Carbon isotope composition characteristics of light hydrocarbon gas from typical kerogen cracking and its application for gas source identification: A case study of the Sichuan Basin

Abstract

The natural gas resources in the Sichuan Basin are abundant and exhibit various phenomena, for example, mixed sources, mixed maturities and overlapping combinations, resulting in great difficulties in identifying natural gas sources. In this study, several groups of thermal simulation experiments were conducted on various types of kerogens using closed and/or semi‐open systems to investigate the characteristics of the carbon isotope compositions of light hydrocarbon gases derived from different typical kerogens. The results showed that the carbon isotope compositions and variation trends of methane and ethane are controlled by the kerogen type, thermal simulation system and thermal evolution degree.
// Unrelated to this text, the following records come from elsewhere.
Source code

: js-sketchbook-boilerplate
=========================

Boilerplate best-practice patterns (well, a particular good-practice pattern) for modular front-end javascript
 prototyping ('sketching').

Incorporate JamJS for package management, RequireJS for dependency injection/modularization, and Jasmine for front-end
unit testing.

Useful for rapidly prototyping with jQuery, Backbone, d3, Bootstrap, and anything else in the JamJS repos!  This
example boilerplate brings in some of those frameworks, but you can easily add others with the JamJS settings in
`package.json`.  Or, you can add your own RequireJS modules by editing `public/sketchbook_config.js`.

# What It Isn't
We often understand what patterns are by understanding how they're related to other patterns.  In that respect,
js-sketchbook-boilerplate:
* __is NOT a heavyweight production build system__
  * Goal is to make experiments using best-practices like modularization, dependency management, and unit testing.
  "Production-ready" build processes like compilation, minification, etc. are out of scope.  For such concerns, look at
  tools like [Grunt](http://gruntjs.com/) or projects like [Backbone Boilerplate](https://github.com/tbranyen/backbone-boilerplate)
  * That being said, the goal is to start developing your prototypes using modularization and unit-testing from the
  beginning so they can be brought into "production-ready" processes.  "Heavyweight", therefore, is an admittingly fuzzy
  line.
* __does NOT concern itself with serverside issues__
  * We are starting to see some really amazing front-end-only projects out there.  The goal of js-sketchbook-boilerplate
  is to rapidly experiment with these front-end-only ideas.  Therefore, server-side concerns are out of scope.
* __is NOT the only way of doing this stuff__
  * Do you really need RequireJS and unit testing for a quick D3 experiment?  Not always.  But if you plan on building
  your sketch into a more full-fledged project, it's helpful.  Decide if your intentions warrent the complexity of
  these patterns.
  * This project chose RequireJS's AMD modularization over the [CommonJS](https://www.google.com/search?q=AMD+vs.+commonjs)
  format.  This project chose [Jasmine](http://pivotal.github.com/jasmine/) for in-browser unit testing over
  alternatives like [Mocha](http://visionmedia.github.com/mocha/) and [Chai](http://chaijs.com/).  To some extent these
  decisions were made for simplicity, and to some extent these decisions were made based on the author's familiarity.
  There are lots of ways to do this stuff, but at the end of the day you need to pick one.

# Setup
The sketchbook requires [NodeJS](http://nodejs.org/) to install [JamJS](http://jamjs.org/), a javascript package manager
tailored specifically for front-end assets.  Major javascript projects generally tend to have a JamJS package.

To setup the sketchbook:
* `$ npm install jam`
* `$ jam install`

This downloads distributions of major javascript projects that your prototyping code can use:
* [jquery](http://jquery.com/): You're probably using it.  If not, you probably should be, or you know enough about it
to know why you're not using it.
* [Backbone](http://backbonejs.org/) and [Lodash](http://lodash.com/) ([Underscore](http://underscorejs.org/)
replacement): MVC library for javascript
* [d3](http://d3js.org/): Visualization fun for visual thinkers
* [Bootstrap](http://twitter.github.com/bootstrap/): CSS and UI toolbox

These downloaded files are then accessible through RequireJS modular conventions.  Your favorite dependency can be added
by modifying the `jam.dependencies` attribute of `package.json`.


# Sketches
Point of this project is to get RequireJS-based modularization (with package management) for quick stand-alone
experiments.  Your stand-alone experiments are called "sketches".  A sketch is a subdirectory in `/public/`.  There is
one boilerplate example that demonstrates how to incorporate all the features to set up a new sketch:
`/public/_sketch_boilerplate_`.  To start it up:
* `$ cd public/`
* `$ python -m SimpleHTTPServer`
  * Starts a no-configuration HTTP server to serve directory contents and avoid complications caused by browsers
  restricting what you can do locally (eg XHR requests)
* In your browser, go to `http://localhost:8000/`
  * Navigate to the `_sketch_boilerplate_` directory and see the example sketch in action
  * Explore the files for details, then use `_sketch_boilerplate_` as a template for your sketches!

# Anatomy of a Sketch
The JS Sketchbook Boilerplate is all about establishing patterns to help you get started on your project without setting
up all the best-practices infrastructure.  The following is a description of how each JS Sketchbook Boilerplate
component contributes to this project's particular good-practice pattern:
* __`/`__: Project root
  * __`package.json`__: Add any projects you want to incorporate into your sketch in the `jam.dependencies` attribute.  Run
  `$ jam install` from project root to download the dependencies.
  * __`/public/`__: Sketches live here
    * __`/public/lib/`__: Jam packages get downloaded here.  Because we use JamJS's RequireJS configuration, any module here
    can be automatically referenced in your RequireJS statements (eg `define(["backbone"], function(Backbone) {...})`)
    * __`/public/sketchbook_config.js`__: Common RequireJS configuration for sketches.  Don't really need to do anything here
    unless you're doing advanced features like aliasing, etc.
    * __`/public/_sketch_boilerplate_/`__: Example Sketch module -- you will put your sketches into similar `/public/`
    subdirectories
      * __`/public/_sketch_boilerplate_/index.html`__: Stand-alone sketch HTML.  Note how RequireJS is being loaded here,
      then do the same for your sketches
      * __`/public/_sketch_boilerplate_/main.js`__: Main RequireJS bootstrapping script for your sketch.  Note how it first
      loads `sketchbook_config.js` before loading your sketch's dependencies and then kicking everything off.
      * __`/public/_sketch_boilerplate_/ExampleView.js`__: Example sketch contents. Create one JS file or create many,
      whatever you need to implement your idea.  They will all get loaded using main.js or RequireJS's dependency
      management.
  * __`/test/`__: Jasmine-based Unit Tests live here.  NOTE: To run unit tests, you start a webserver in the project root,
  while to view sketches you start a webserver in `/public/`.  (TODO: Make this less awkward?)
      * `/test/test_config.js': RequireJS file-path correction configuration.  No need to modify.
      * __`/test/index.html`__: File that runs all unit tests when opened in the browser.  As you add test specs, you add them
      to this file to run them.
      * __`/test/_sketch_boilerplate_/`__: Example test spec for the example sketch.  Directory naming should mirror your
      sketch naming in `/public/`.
The carbon isotope compositions of light hydrocarbon gases derived from different types of kerogens exhibit some differences with increased thermal evolution degree. When the thermal simulation temperature increases from 320 to 550°C, the methane carbon isotope of typically marine source rocks, mainly type I and type II1 kerogens, is slightly higher than or equivalent to that of ethane. However, the ethane carbon isotope of terrestrial source rocks, primarily types II2 and III kerogens, is significantly heavier than methane. By comparison, the evolution trend of carbon isotope compositions of actual natural gas is well consistent with that of light hydrocarbon gases cracked from thermal simulation experiments with increased thermal evolution degree. These findings are of great importance to identify the source rock of actual natural gas with high thermal maturities, as well as to determine the sources of deep shale gas in the southern Sichuan Basin, the Yuanba gas field and the Puguang gas field. Finally, a fitting method of carbon isotope values of methane and ethane of light hydrocarbon gases can be used to more finely differentiate the sources of natural gas in complex areas with mixed sources, mixed maturities and overlapping combinations.